# How much does length of rest between intervals matter?



## DaveG (Feb 4, 2004)

I try to do intervals on the trainer during the winter to maintain some fitness. On some of the harder workouts the one or two minutes rest between intervals us just not enough for me. If I extend the rest out to 3 or 4 minutes how much am I reducing the benefit, or does it not matter that much?


----------



## looigi (Nov 24, 2010)

If you can't maintain the specified durations, the intensity is too high. To keep the intent of the interval workout, my inclination would be to decrease the intensity of the intervals to the point where I could maintain the specified durations.


----------



## Peter P. (Dec 30, 2006)

If you increase the time between efforts so you can recover more, then you're working on the ability to put out high efforts.

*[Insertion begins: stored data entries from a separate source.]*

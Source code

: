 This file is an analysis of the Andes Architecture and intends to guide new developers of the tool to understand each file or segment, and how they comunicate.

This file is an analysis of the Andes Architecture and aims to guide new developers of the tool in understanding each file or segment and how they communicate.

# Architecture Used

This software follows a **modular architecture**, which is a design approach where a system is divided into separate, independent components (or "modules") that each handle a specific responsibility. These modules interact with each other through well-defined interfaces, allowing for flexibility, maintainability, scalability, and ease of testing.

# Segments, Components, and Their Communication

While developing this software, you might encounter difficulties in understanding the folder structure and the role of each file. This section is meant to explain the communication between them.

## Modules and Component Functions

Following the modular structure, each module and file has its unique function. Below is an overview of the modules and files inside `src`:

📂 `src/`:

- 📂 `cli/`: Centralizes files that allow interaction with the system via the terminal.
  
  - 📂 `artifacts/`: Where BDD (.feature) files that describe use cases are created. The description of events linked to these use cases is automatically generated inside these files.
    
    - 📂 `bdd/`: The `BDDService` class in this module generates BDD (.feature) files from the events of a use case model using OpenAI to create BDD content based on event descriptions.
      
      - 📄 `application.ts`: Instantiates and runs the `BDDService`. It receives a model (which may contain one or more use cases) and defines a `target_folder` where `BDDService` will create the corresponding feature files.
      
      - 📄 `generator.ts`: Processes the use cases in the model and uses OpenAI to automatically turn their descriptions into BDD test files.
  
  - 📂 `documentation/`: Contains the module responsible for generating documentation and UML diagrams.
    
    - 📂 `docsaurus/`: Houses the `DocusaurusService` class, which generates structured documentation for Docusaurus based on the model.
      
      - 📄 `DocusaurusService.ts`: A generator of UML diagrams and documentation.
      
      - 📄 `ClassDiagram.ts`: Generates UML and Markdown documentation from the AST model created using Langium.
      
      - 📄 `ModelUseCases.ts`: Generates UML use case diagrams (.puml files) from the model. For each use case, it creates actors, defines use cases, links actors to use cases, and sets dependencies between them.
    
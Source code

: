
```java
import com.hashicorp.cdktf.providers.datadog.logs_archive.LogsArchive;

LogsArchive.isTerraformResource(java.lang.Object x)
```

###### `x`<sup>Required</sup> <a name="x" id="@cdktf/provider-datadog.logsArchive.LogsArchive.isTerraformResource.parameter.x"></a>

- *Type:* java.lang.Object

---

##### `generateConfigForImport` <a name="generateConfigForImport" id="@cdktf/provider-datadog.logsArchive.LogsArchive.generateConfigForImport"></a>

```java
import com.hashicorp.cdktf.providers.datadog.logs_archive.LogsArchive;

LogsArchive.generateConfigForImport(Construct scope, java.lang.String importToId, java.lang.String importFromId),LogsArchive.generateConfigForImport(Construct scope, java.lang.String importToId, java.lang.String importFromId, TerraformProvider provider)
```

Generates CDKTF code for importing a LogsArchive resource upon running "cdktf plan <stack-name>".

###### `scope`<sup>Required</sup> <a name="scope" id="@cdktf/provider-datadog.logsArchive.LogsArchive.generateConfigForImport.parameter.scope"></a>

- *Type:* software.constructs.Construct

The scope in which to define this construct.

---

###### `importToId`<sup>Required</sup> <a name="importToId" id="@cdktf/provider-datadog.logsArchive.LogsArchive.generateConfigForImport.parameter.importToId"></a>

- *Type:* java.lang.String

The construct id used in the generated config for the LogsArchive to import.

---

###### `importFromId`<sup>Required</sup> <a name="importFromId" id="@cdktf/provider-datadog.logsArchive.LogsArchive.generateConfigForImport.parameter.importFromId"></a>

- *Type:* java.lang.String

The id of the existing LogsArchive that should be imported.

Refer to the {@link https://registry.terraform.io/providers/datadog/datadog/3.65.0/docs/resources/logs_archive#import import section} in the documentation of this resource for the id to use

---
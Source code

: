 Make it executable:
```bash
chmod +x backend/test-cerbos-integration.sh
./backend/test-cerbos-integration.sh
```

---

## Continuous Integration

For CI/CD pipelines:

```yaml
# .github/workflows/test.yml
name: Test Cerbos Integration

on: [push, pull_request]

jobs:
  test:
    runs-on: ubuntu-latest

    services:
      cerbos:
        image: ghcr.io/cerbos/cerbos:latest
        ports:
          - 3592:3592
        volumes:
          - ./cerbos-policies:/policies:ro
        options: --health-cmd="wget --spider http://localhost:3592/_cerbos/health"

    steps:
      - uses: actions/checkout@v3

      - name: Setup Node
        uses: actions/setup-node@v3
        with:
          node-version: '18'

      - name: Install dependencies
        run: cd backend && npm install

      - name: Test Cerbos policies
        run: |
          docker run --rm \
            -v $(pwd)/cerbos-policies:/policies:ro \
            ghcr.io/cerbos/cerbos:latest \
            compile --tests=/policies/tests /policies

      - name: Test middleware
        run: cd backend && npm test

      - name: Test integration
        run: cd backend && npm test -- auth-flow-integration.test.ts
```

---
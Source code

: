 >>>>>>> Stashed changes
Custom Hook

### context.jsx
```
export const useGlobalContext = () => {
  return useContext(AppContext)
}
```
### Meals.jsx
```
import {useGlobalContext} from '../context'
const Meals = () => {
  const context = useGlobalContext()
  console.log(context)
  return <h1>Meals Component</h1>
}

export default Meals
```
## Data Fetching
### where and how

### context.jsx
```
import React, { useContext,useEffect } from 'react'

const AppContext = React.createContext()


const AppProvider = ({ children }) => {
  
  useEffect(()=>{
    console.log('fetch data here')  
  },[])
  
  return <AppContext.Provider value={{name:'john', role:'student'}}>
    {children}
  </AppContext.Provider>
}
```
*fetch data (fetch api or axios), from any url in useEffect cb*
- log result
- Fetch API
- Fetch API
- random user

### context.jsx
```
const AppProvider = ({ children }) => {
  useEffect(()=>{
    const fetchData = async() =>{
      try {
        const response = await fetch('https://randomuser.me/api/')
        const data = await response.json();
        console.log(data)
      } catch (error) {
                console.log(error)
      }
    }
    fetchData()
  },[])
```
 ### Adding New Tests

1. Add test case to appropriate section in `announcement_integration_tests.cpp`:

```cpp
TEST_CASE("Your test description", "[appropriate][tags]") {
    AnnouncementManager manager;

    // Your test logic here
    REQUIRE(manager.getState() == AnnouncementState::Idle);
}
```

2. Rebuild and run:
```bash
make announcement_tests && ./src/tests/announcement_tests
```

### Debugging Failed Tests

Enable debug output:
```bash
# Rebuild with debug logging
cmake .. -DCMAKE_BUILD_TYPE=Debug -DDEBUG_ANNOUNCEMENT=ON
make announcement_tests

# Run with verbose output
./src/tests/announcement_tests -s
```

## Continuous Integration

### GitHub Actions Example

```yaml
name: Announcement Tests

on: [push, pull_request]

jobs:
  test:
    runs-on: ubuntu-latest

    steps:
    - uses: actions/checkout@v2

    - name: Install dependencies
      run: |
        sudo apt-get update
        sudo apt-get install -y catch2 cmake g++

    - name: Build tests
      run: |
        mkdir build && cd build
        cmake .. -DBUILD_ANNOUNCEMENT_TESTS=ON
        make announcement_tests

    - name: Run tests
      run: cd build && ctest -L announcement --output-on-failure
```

Intervals with only partial recovery periods train the body to work under those conditions. Your speed may not be as high but you'll learn to perform repeated efforts without full recovery. Sounds like circular logic, I know, but I hope it makes sense.

Interval sessions are specifically designed so there won't be full recovery between efforts. Speed work on the other hand, requires full recovery so you extract the maximum effort. Sure, it's semantics, but they're both valid training principles with different goals.


----------



## DaveG (Feb 4, 2004)

DaveG said:


> I try to do intervals on the trainer during the winter to maintain some fitness. On some of the harder workouts the one or two minutes rest between intervals us just not enough for me. If I extend the rest out to 3 or 4 minutes how much am I reducing the benefit, or does it not matter that much?


Thanks looigi and Peter. I was afraid that was going to be the answer but what you say makes sense. I mainly use Trainer Road so I guess I need to follow their recipes


----------



## robt57 (Jul 23, 2011)

Have you tested for your FTP, and if yes what percent of that is you max during the effort? Think of the point of that rather than what those #s are specifically I'd suggest.
Seems like the effort is too high % of your FTP for your fitness or the Watts needed for the effort portion of your interval??


----------



## pedalbiker (Nov 23, 2014)

The shorter the rest, the more aerobic the efforts. 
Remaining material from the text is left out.